▶ [Your instructions]:
Please return every entry below exactly as written, without any of its pictures.

Items from a dataset:

==========

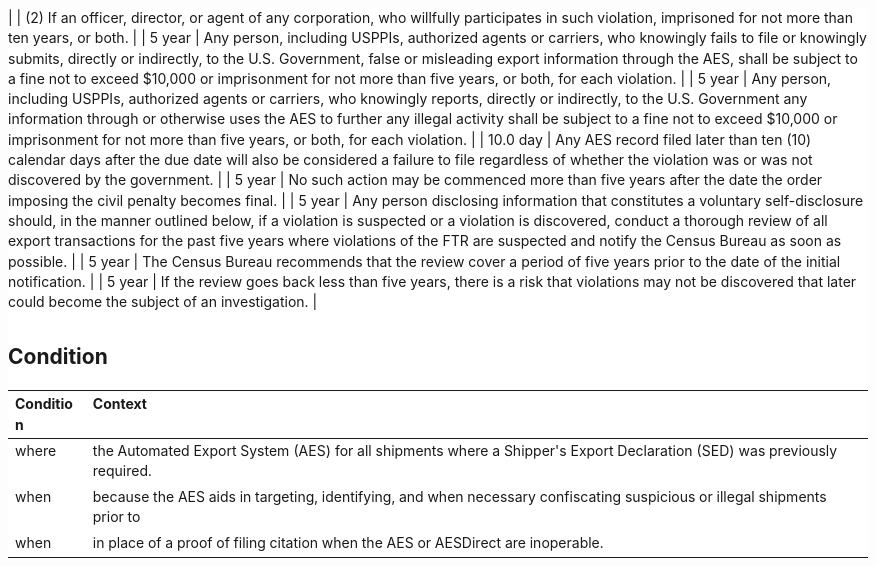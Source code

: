|            |                     (2) If an officer, director, or agent of any corporation, who willfully participates in such violation, imprisoned for not more than ten years, or both.                                                                                                                                                                                                                                                                                                                                                                                                                                                   |
| 5 year     | Any person, including USPPIs, authorized agents or carriers, who knowingly fails to file or knowingly submits, directly or indirectly, to the U.S. Government, false or misleading export information through the AES, shall be subject to a fine not to exceed $10,000 or imprisonment for not more than five years, or both, for each violation.                                                                                                                                                                                                                                                                             |
| 5 year     | Any person, including USPPIs, authorized agents or carriers, who knowingly reports, directly or indirectly, to the U.S. Government any information through or otherwise uses the AES to further any illegal activity shall be subject to a fine not to exceed $10,000 or imprisonment for not more than five years, or both, for each violation.                                                                                                                                                                                                                                                                               |
| 10.0 day   | Any AES record filed later than ten (10) calendar days after the due date will also be considered a failure to file regardless of whether the violation was or was not discovered by the government.                                                                                                                                                                                                                                                                                                                                                                                                                           |
| 5 year     | No such action may be commenced more than five years after the date the order imposing the civil penalty becomes final.                                                                                                                                                                                                                                                                                                                                                                                                                                                                                                        |
| 5 year     | Any person disclosing information that constitutes a voluntary self-disclosure should, in the manner outlined below, if a violation is suspected or a violation is discovered, conduct a thorough review of all export transactions for the past five years where violations of the FTR are suspected and notify the Census Bureau as soon as possible.                                                                                                                                                                                                                                                                        |
| 5 year     | The Census Bureau recommends that the review cover a period of five years prior to the date of the initial notification.                                                                                                                                                                                                                                                                                                                                                                                                                                                                                                       |
| 5 year     | If the review goes back less than five years, there is a risk that violations may not be discovered that later could become the subject of an investigation.                                                                                                                                                                                                                                                                                                                                                                                                                                                                   |


## Condition

| Condition      | Context                                                                                                                                                 |
|:---------------|:--------------------------------------------------------------------------------------------------------------------------------------------------------|
| where          | the Automated Export System (AES) for all shipments where  a Shipper's Export Declaration (SED) was previously required.                                |
| when           | because the AES aids in targeting, identifying, and when necessary confiscating suspicious or illegal shipments prior to                                |
| when           | in place of a proof of filing citation when  the AES or AESDirect are inoperable.                                                                       |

==========

▶ [Answer box]:
Source code

:|            |                     (2) If an officer, director, or agent of any corporation, who willfully participates in such violation, imprisoned for not more than ten years, or both.                                                                                                                                                                                                                                                                                                                                                                                                                                                   |
| 5 year     | Any person, including USPPIs, authorized agents or carriers, who knowingly fails to file or knowingly submits, directly or indirectly, to the U.S. Government, false or misleading export information through the AES, shall be subject to a fine not to exceed $10,000 or imprisonment for not more than five years, or both, for each violation.                                                                                                                                                                                                                                                                             |
| 5 year     | Any person, including USPPIs, authorized agents or carriers, who knowingly reports, directly or indirectly, to the U.S. Government any information through or otherwise uses the AES to further any illegal activity shall be subject to a fine not to exceed $10,000 or imprisonment for not more than five years, or both, for each violation.                                                                                                                                                                                                                                                                               |
| 10.0 day   | Any AES record filed later than ten (10) calendar days after the due date will also be considered a failure to file regardless of whether the violation was or was not discovered by the government.                                                                                                                                                                                                                                                                                                                                                                                                                           |
| 5 year     | No such action may be commenced more than five years after the date the order imposing the civil penalty becomes final.                                                                                                                                                                                                                                                                                                                                                                                                                                                                                                        |
| 5 year     | Any person disclosing information that constitutes a voluntary self-disclosure should, in the manner outlined below, if a violation is suspected or a violation is discovered, conduct a thorough review of all export transactions for the past five years where violations of the FTR are suspected and notify the Census Bureau as soon as possible.                                                                                                                                                                                                                                                                        |
| 5 year     | The Census Bureau recommends that the review cover a period of five years prior to the date of the initial notification.                                                                                                                                                                                                                                                                                                                                                                                                                                                                                                       |
| 5 year     | If the review goes back less than five years, there is a risk that violations may not be discovered that later could become the subject of an investigation.                                                                                                                                                                                                                                                                                                                                                                                                                                                                   |


## Condition

| Condition      | Context                                                                                                                                                 |
|:---------------|:--------------------------------------------------------------------------------------------------------------------------------------------------------|
| where          | the Automated Export System (AES) for all shipments where  a Shipper's Export Declaration (SED) was previously required.                                |
| when           | because the AES aids in targeting, identifying, and when necessary confiscating suspicious or illegal shipments prior to                                |
| when           | in place of a proof of filing citation when  the AES or AESDirect are inoperable.                                                                       |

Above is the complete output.